Extract annotations from PDF files and convert them to the [Open Annotation Core](http://www.openannotation.org/spec/core/) data model.


Keywords
annotation, libpoppler, pdf
License
AGPL-3.0
Install
npm install pdf2oac@6.3.1

Documentation

pdf2oac

Extract annotations from PDF files and convert them to the Open Annotation Core data model.

Requires libpoppler and a C compiler that supports C++11.

Installation

pdf2oac requires running a patched version of libpoppler that is built from source. The patches allow handling stamp annotations and rendering annotations to images. They can be found in the libpoppler/patches directory.

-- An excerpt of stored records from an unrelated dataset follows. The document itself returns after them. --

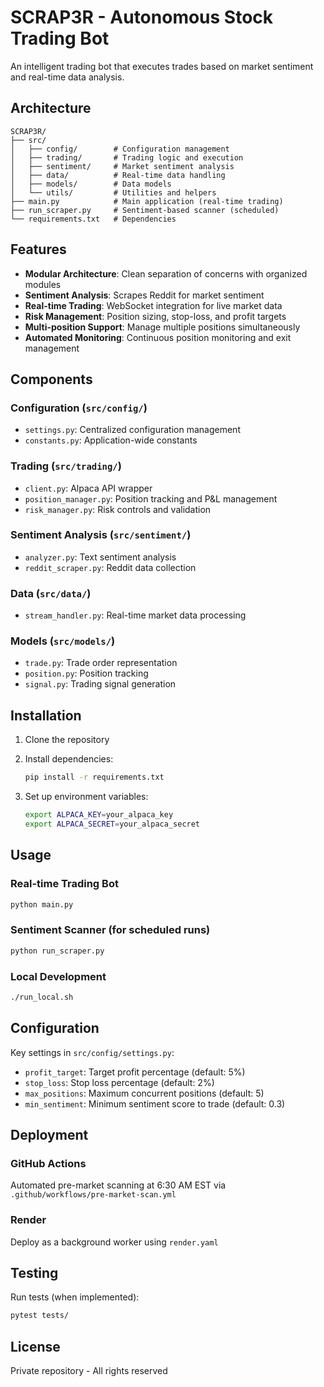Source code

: # SCRAP3R - Autonomous Stock Trading Bot

An intelligent trading bot that executes trades based on market sentiment and real-time data analysis.

## Architecture

```
SCRAP3R/
├── src/
│   ├── config/        # Configuration management
│   ├── trading/       # Trading logic and execution
│   ├── sentiment/     # Market sentiment analysis
│   ├── data/          # Real-time data handling
│   ├── models/        # Data models
│   └── utils/         # Utilities and helpers
├── main.py            # Main application (real-time trading)
├── run_scraper.py     # Sentiment-based scanner (scheduled)
└── requirements.txt   # Dependencies
```

## Features

- **Modular Architecture**: Clean separation of concerns with organized modules
- **Sentiment Analysis**: Scrapes Reddit for market sentiment
- **Real-time Trading**: WebSocket integration for live market data
- **Risk Management**: Position sizing, stop-loss, and profit targets
- **Multi-position Support**: Manage multiple positions simultaneously
- **Automated Monitoring**: Continuous position monitoring and exit management

## Components

### Configuration (`src/config/`)
- `settings.py`: Centralized configuration management
- `constants.py`: Application-wide constants

### Trading (`src/trading/`)
- `client.py`: Alpaca API wrapper
- `position_manager.py`: Position tracking and P&L management
- `risk_manager.py`: Risk controls and validation

### Sentiment Analysis (`src/sentiment/`)
- `analyzer.py`: Text sentiment analysis
- `reddit_scraper.py`: Reddit data collection

### Data (`src/data/`)
- `stream_handler.py`: Real-time market data processing

### Models (`src/models/`)
- `trade.py`: Trade order representation
- `position.py`: Position tracking
- `signal.py`: Trading signal generation

## Installation

1. Clone the repository
2. Install dependencies:
   ```bash
   pip install -r requirements.txt
   ```

3. Set up environment variables:
   ```bash
   export ALPACA_KEY=your_alpaca_key
   export ALPACA_SECRET=your_alpaca_secret
   ```

## Usage

### Real-time Trading Bot
```bash
python main.py
```

### Sentiment Scanner (for scheduled runs)
```bash
python run_scraper.py
```

### Local Development
```bash
./run_local.sh
```

## Configuration

Key settings in `src/config/settings.py`:
- `profit_target`: Target profit percentage (default: 5%)
- `stop_loss`: Stop loss percentage (default: 2%)
- `max_positions`: Maximum concurrent positions (default: 5)
- `min_sentiment`: Minimum sentiment score to trade (default: 0.3)

## Deployment

### GitHub Actions
Automated pre-market scanning at 6:30 AM EST via `.github/workflows/pre-market-scan.yml`

### Render
Deploy as a background worker using `render.yaml`

## Testing

Run tests (when implemented):
```bash
pytest tests/
```

## License

Private repository - All rights reserved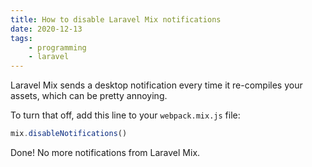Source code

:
 ```yaml
---
title: How to disable Laravel Mix notifications
date: 2020-12-13
tags:
    - programming
    - laravel
---
```

Laravel Mix sends a desktop notification every time it re-compiles your assets, which can be pretty annoying.

To turn that off, add this line to your `webpack.mix.js` file:

```javascript
mix.disableNotifications()
```

Done! No more notifications from Laravel Mix.
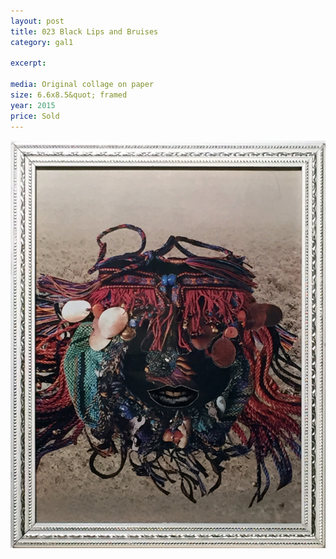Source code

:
 ```yaml
---
layout: post
title: 023 Black Lips and Bruises
category: gal1

excerpt: 

media: Original collage on paper
size: 6.6x8.5&quot; framed
year: 2015
price: Sold
---
```


<img src="img/gal/023.jpg" />


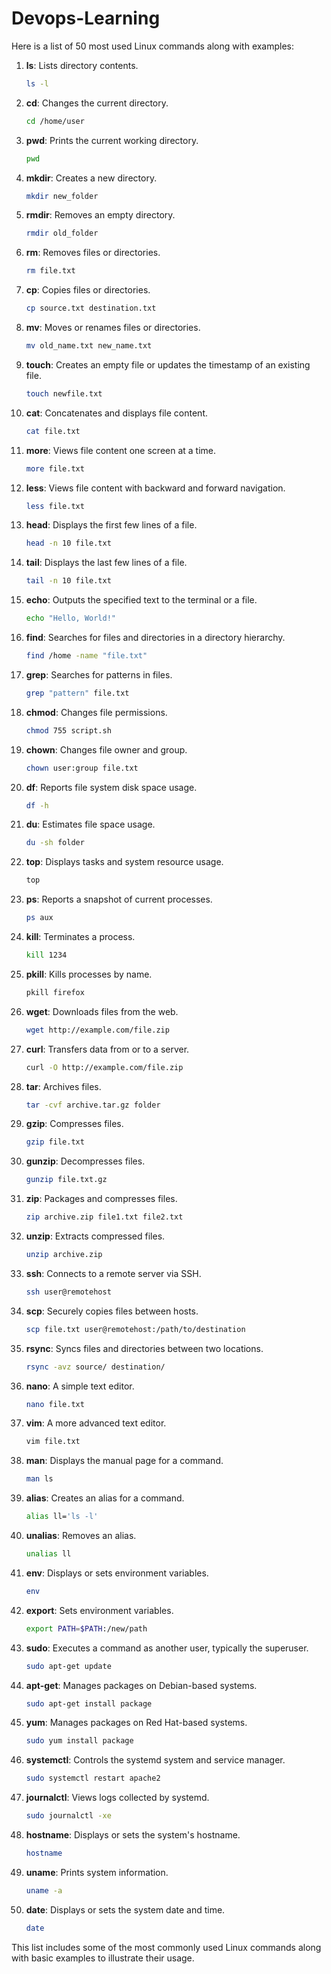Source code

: # Devops-Learning


Here is a list of 50 most used Linux commands along with examples:

1. **ls**: Lists directory contents.
   ```bash
   ls -l
   ```

2. **cd**: Changes the current directory.
   ```bash
   cd /home/user
   ```

3. **pwd**: Prints the current working directory.
   ```bash
   pwd
   ```

4. **mkdir**: Creates a new directory.
   ```bash
   mkdir new_folder
   ```

5. **rmdir**: Removes an empty directory.
   ```bash
   rmdir old_folder
   ```

6. **rm**: Removes files or directories.
   ```bash
   rm file.txt
   ```

7. **cp**: Copies files or directories.
   ```bash
   cp source.txt destination.txt
   ```

8. **mv**: Moves or renames files or directories.
   ```bash
   mv old_name.txt new_name.txt
   ```

9. **touch**: Creates an empty file or updates the timestamp of an existing file.
   ```bash
   touch newfile.txt
   ```

10. **cat**: Concatenates and displays file content.
    ```bash
    cat file.txt
    ```

11. **more**: Views file content one screen at a time.
    ```bash
    more file.txt
    ```

12. **less**: Views file content with backward and forward navigation.
    ```bash
    less file.txt
    ```

13. **head**: Displays the first few lines of a file.
    ```bash
    head -n 10 file.txt
    ```

14. **tail**: Displays the last few lines of a file.
    ```bash
    tail -n 10 file.txt
    ```

15. **echo**: Outputs the specified text to the terminal or a file.
    ```bash
    echo "Hello, World!"
    ```

16. **find**: Searches for files and directories in a directory hierarchy.
    ```bash
    find /home -name "file.txt"
    ```

17. **grep**: Searches for patterns in files.
    ```bash
    grep "pattern" file.txt
    ```

18. **chmod**: Changes file permissions.
    ```bash
    chmod 755 script.sh
    ```

19. **chown**: Changes file owner and group.
    ```bash
    chown user:group file.txt
    ```

20. **df**: Reports file system disk space usage.
    ```bash
    df -h
    ```

21. **du**: Estimates file space usage.
    ```bash
    du -sh folder
    ```

22. **top**: Displays tasks and system resource usage.
    ```bash
    top
    ```

23. **ps**: Reports a snapshot of current processes.
    ```bash
    ps aux
    ```

24. **kill**: Terminates a process.
    ```bash
    kill 1234
    ```

25. **pkill**: Kills processes by name.
    ```bash
    pkill firefox
    ```

26. **wget**: Downloads files from the web.
    ```bash
    wget http://example.com/file.zip
    ```

27. **curl**: Transfers data from or to a server.
    ```bash
    curl -O http://example.com/file.zip
    ```

28. **tar**: Archives files.
    ```bash
    tar -cvf archive.tar.gz folder
    ```

29. **gzip**: Compresses files.
    ```bash
    gzip file.txt
    ```

30. **gunzip**: Decompresses files.
    ```bash
    gunzip file.txt.gz
    ```

31. **zip**: Packages and compresses files.
    ```bash
    zip archive.zip file1.txt file2.txt
    ```

32. **unzip**: Extracts compressed files.
    ```bash
    unzip archive.zip
    ```

33. **ssh**: Connects to a remote server via SSH.
    ```bash
    ssh user@remotehost
    ```

34. **scp**: Securely copies files between hosts.
    ```bash
    scp file.txt user@remotehost:/path/to/destination
    ```

35. **rsync**: Syncs files and directories between two locations.
    ```bash
    rsync -avz source/ destination/
    ```

36. **nano**: A simple text editor.
    ```bash
    nano file.txt
    ```

37. **vim**: A more advanced text editor.
    ```bash
    vim file.txt
    ```

38. **man**: Displays the manual page for a command.
    ```bash
    man ls
    ```

39. **alias**: Creates an alias for a command.
    ```bash
    alias ll='ls -l'
    ```

40. **unalias**: Removes an alias.
    ```bash
    unalias ll
    ```

41. **env**: Displays or sets environment variables.
    ```bash
    env
    ```

42. **export**: Sets environment variables.
    ```bash
    export PATH=$PATH:/new/path
    ```

43. **sudo**: Executes a command as another user, typically the superuser.
    ```bash
    sudo apt-get update
    ```

44. **apt-get**: Manages packages on Debian-based systems.
    ```bash
    sudo apt-get install package
    ```

45. **yum**: Manages packages on Red Hat-based systems.
    ```bash
    sudo yum install package
    ```

46. **systemctl**: Controls the systemd system and service manager.
    ```bash
    sudo systemctl restart apache2
    ```

47. **journalctl**: Views logs collected by systemd.
    ```bash
    sudo journalctl -xe
    ```

48. **hostname**: Displays or sets the system's hostname.
    ```bash
    hostname
    ```

49. **uname**: Prints system information.
    ```bash
    uname -a
    ```

50. **date**: Displays or sets the system date and time.
    ```bash
    date
    ```

This list includes some of the most commonly used Linux commands along with basic examples to illustrate their usage.
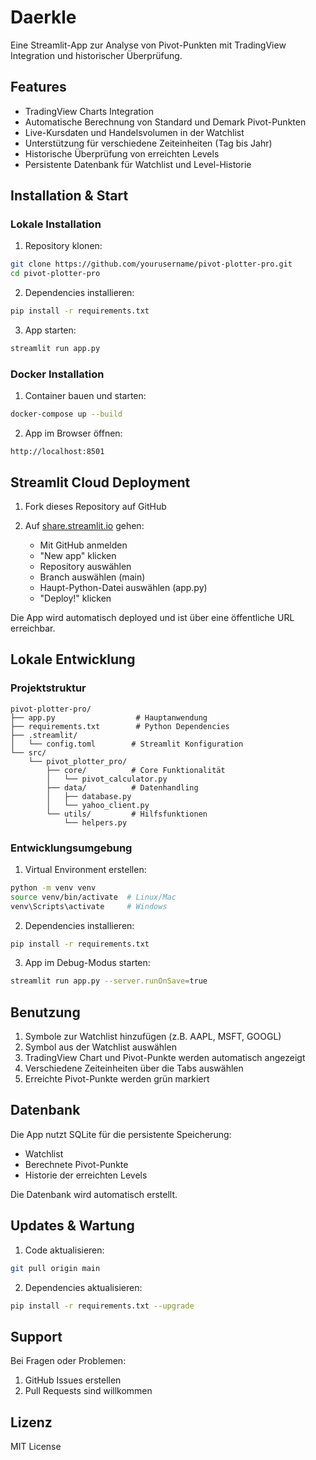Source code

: # Daerkle

Eine Streamlit-App zur Analyse von Pivot-Punkten mit TradingView Integration und historischer Überprüfung.

## Features

- TradingView Charts Integration
- Automatische Berechnung von Standard und Demark Pivot-Punkten
- Live-Kursdaten und Handelsvolumen in der Watchlist
- Unterstützung für verschiedene Zeiteinheiten (Tag bis Jahr)
- Historische Überprüfung von erreichten Levels
- Persistente Datenbank für Watchlist und Level-Historie

## Installation & Start

### Lokale Installation

1. Repository klonen:
```bash
git clone https://github.com/yourusername/pivot-plotter-pro.git
cd pivot-plotter-pro
```

2. Dependencies installieren:
```bash
pip install -r requirements.txt
```

3. App starten:
```bash
streamlit run app.py
```

### Docker Installation

1. Container bauen und starten:
```bash
docker-compose up --build
```

2. App im Browser öffnen:
```
http://localhost:8501
```

## Streamlit Cloud Deployment

1. Fork dieses Repository auf GitHub

2. Auf [share.streamlit.io](https://share.streamlit.io) gehen:
   - Mit GitHub anmelden
   - "New app" klicken
   - Repository auswählen
   - Branch auswählen (main)
   - Haupt-Python-Datei auswählen (app.py)
   - "Deploy!" klicken

Die App wird automatisch deployed und ist über eine öffentliche URL erreichbar.

## Lokale Entwicklung

### Projektstruktur

```
pivot-plotter-pro/
├── app.py                  # Hauptanwendung
├── requirements.txt        # Python Dependencies
├── .streamlit/
│   └── config.toml        # Streamlit Konfiguration
└── src/
    └── pivot_plotter_pro/
        ├── core/          # Core Funktionalität
        │   └── pivot_calculator.py
        ├── data/          # Datenhandling
        │   ├── database.py
        │   └── yahoo_client.py
        └── utils/         # Hilfsfunktionen
            └── helpers.py
```

### Entwicklungsumgebung

1. Virtual Environment erstellen:
```bash
python -m venv venv
source venv/bin/activate  # Linux/Mac
venv\Scripts\activate     # Windows
```

2. Dependencies installieren:
```bash
pip install -r requirements.txt
```

3. App im Debug-Modus starten:
```bash
streamlit run app.py --server.runOnSave=true
```

## Benutzung

1. Symbole zur Watchlist hinzufügen (z.B. AAPL, MSFT, GOOGL)
2. Symbol aus der Watchlist auswählen
3. TradingView Chart und Pivot-Punkte werden automatisch angezeigt
4. Verschiedene Zeiteinheiten über die Tabs auswählen
5. Erreichte Pivot-Punkte werden grün markiert

## Datenbank

Die App nutzt SQLite für die persistente Speicherung:
- Watchlist
- Berechnete Pivot-Punkte
- Historie der erreichten Levels

Die Datenbank wird automatisch erstellt.

## Updates & Wartung

1. Code aktualisieren:
```bash
git pull origin main
```

2. Dependencies aktualisieren:
```bash
pip install -r requirements.txt --upgrade
```

## Support

Bei Fragen oder Problemen:
1. GitHub Issues erstellen
2. Pull Requests sind willkommen

## Lizenz

MIT License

To patch and build the patched libpoppler, and then build the Node extension, all you need to do is run npm install. However, for this to run successfully will require several dependencies to be installed through your OS's package manager:

  • libcairo
  • libglib2.0
  • libpixman
  • libfreetype2
  • libpng

Node.js library

Example

const pdf2oac = require('pdf2oac')

pdf2oac('~/Documents/annotated_document.pdf')
  .on('data', triple => {
    console.log(triple);
  })
  .on('close', () => {
    console.log('all done!');
  })

Methods

const pdf2oac = require('pdf2oac')

pdf2oac(pdfFilename, options={})

Returns a ReadableStream that will extract annotations from the given pdf and stream objects with subject, predicate, object, and possibly graph attributes.

Available options (all optional):

  • imageDirectory: pdf2oac uses the program pdfimages (packaged with poppler-utils) to extract annotation images. If this option is provided, the given directory will be used to temporarily store the image files produced by pdfimages. If it is omitted, a temporary directory will be created automatically and deleted after completion.

  • pdfURI: The URI that will be used as the RDF resource representing the PDF file. Defaults to file://$pdfFilename.

  • baseURI: The base URI for all generated triples. Defaults to http://example.org/#.

  • graphURI: If provided, the returned stream will emit quads ({ subject, predicate, object, graph }) with the given graph URI rather than triples ({ subject, predicate, object }).

Command line utility

pdf2oac ~/Documents/annotated_document.pdf --format turtle > annotations.ttl

Available options:

  • --pdf-uri: Same as pdfURI, above.

  • --baseURI: Same as baseURI, above.

  • --graphURI: Same as graphURI, above.

  • -f, --format: The output format. One of turtle, trig, n-triples, n-quads, or json. Default is trig if graph URI is provided, or turtle if not. json does not return JSON-LD. Rather, it outputs { subject, predicate, object, ?graph } triples/quads.